** Opening Raw data block **

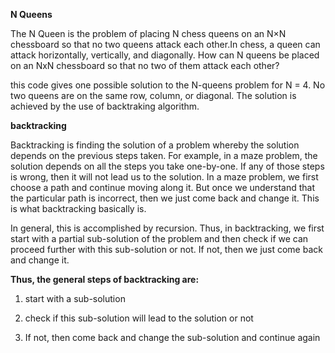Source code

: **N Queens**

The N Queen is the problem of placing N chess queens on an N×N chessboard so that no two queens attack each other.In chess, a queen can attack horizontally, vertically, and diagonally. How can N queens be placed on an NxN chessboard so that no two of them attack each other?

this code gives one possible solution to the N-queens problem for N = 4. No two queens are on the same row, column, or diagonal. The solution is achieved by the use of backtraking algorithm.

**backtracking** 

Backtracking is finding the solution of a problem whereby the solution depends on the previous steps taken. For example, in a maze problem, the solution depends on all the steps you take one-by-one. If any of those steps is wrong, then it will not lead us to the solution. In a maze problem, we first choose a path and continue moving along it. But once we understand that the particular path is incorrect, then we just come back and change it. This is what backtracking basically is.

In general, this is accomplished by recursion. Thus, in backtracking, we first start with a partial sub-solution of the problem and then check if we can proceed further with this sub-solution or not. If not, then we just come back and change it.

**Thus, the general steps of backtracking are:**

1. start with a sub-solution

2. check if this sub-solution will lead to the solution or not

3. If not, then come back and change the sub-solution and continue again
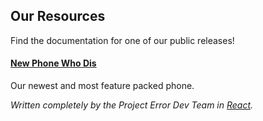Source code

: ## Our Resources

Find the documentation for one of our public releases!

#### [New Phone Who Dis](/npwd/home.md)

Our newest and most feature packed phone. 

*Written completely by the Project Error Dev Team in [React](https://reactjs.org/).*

** Closing Raw data block **
** Opening Raw data block **

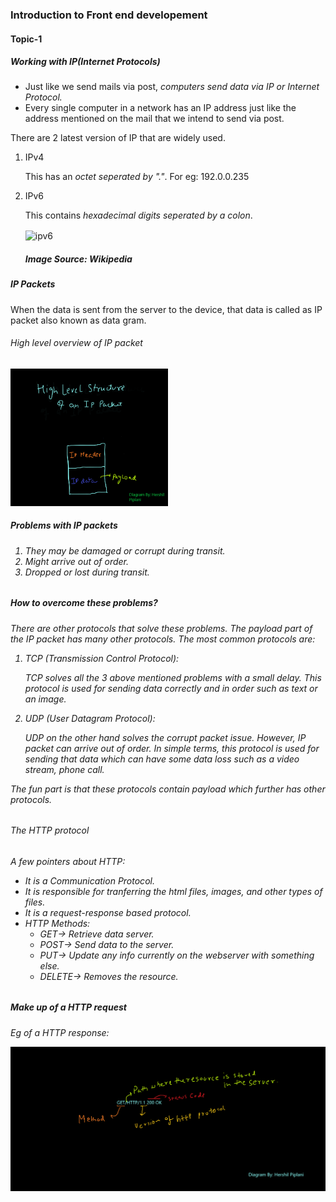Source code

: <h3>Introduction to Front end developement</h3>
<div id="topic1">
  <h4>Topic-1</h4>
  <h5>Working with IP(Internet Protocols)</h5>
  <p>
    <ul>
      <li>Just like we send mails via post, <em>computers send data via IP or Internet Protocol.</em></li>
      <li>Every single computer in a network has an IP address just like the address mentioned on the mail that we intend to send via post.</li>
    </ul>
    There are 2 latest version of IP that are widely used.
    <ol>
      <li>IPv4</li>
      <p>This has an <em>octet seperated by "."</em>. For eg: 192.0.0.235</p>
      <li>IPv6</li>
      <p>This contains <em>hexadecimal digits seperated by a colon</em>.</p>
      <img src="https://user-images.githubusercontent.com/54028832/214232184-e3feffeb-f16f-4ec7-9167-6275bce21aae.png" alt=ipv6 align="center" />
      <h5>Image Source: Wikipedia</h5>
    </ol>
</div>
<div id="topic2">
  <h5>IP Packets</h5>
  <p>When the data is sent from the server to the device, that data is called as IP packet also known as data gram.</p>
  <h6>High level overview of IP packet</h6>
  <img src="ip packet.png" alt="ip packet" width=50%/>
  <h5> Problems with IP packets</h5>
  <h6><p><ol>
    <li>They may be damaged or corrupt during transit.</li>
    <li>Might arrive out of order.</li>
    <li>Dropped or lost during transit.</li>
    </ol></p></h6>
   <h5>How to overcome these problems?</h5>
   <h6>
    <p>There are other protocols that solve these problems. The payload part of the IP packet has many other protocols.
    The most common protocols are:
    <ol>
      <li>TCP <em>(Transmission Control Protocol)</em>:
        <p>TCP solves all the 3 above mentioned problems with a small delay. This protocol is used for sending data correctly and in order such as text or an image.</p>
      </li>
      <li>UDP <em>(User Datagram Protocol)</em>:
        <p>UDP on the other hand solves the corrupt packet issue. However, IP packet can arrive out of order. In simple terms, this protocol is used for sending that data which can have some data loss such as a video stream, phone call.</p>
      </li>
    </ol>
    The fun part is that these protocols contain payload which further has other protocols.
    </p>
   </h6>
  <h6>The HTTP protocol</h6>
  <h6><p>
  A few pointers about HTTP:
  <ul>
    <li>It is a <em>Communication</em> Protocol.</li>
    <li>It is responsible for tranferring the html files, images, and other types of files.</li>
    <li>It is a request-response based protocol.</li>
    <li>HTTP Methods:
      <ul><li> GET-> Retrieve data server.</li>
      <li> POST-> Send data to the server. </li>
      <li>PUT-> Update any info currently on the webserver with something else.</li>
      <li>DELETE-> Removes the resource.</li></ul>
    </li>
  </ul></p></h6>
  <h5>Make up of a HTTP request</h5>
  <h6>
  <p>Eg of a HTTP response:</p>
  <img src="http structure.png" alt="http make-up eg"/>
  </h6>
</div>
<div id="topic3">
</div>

** Closing Raw data block **

● **Directions**
Show me every line in the data above that includes "payload".

● **Result for this task**
    <p>There are other protocols that solve these problems. The payload part of the IP packet has many other protocols.
    The fun part is that these protocols contain payload which further has other protocols.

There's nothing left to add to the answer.